Jeff, how are things looking in the latest Firefox Nightly?

I've been a bit under the water, sorry!

Presuming that the latest stable 128 version (still from Fedora, this time under Fedora 40 with the latest Mesa graphics drivers, kernel, etc.) is equal or superior to February's nightly in terms of performance fixes, I can say that it didn't noticeably change anything on my end; with version 128, I still see 7 to 9 seconds to render the map linked above (loaded from the local filesystem to rule out download times).

Flags: needinfo?(nekohayo)
Severity: -- → S3
Priority: -- → P3

The Performance Impact Calculator has determined this bug's performance impact to be low.

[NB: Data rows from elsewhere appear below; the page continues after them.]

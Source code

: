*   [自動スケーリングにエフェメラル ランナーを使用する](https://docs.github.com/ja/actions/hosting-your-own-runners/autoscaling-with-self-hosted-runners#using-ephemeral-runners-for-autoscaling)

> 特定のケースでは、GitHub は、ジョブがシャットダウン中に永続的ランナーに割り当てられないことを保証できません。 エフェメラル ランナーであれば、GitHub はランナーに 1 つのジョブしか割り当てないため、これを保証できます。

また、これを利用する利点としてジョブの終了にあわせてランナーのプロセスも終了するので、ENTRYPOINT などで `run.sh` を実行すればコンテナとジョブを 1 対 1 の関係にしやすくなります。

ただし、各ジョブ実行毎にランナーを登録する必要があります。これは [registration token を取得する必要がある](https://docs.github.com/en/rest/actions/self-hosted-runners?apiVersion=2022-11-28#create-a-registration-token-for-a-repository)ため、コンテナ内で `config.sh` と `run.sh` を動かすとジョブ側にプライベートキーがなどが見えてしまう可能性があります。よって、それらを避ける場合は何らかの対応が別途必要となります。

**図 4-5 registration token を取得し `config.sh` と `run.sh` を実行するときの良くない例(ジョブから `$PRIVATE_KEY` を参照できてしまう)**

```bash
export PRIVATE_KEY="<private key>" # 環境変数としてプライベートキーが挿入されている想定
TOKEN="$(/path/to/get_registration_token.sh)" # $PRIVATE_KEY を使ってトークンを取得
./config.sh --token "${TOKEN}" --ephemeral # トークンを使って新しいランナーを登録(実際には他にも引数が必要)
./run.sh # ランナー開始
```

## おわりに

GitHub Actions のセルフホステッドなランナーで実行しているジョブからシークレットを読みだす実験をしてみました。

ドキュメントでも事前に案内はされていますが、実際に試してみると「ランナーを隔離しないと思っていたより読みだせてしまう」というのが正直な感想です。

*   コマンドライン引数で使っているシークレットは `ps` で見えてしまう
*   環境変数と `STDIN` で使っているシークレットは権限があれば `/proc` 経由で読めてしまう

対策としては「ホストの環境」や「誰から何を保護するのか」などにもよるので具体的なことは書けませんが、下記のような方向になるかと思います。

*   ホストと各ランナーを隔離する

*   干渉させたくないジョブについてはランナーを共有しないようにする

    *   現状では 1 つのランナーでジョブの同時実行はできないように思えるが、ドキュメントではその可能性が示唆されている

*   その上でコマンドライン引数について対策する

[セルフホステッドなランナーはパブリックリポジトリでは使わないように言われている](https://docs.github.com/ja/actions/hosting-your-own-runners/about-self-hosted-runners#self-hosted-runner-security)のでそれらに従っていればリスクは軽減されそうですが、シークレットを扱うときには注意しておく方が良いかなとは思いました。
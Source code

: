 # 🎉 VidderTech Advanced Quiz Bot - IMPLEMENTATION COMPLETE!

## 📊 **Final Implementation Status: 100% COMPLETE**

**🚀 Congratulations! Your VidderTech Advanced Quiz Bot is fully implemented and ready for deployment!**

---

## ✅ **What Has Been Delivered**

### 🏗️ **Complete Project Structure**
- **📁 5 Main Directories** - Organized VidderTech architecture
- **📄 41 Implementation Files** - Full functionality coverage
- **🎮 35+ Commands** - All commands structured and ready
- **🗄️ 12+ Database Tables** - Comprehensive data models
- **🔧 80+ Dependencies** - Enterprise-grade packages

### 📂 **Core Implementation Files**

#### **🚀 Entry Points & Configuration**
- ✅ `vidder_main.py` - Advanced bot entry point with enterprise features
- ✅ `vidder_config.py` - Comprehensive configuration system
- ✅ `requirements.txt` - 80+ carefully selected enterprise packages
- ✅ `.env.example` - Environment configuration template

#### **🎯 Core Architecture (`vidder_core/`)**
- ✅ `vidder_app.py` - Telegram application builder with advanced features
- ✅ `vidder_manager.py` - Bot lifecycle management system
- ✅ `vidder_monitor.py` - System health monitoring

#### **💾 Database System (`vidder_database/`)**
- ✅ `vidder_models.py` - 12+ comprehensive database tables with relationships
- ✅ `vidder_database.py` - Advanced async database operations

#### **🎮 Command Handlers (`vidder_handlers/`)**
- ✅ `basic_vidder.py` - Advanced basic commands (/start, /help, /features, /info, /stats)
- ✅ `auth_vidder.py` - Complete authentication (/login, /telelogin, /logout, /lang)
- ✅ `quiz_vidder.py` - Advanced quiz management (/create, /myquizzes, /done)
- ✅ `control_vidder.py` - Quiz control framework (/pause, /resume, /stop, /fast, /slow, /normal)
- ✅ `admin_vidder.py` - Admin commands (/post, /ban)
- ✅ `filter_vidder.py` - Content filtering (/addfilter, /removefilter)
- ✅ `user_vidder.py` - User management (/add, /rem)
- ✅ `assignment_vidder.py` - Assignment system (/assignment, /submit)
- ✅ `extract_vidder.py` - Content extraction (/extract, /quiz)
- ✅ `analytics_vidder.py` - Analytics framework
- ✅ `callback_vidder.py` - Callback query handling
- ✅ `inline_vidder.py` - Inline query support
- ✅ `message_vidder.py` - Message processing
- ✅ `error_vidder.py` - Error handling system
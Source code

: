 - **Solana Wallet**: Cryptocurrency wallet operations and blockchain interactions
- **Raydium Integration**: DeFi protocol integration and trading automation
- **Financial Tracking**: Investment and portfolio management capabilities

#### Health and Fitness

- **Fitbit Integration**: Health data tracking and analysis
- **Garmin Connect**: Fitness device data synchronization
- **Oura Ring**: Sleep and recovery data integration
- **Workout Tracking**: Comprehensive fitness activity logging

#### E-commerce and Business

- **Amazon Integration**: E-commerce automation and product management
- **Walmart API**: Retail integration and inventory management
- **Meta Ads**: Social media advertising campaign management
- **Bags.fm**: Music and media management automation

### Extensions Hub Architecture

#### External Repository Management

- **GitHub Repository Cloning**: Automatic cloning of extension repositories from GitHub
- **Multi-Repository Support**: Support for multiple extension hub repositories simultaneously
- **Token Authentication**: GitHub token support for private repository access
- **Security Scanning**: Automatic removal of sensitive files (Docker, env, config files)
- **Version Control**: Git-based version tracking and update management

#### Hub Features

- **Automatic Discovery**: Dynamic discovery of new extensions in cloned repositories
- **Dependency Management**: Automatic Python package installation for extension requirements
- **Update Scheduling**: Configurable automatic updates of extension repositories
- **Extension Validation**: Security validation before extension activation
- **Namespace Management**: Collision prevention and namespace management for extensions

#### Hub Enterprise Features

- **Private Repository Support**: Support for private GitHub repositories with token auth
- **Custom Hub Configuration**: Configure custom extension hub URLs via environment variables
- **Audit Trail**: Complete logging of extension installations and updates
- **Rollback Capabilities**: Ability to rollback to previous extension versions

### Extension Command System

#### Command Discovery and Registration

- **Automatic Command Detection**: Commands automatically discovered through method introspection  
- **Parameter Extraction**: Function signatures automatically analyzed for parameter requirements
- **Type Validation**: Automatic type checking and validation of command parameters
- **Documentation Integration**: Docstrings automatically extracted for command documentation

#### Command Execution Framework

If you'd like to request re-triage, you can reset the Performance Impact flag to "?" or needinfo the triage sheriff.

Page load impact: Severe
Websites affected: Rare

Performance Impact: pending-needinfo → low

(In reply to Calixte Denizet (:calixte) from comment #13)

In general I'm not sure that it's possible to execute the drawing instructions in different threads without knowing if the results of those instructions are overlapping or not. We could compute the bbox of each instructions and based on that we could make some chunks containing instructions which are not intersecting other ones in other chunks, but it'd take some time to do that.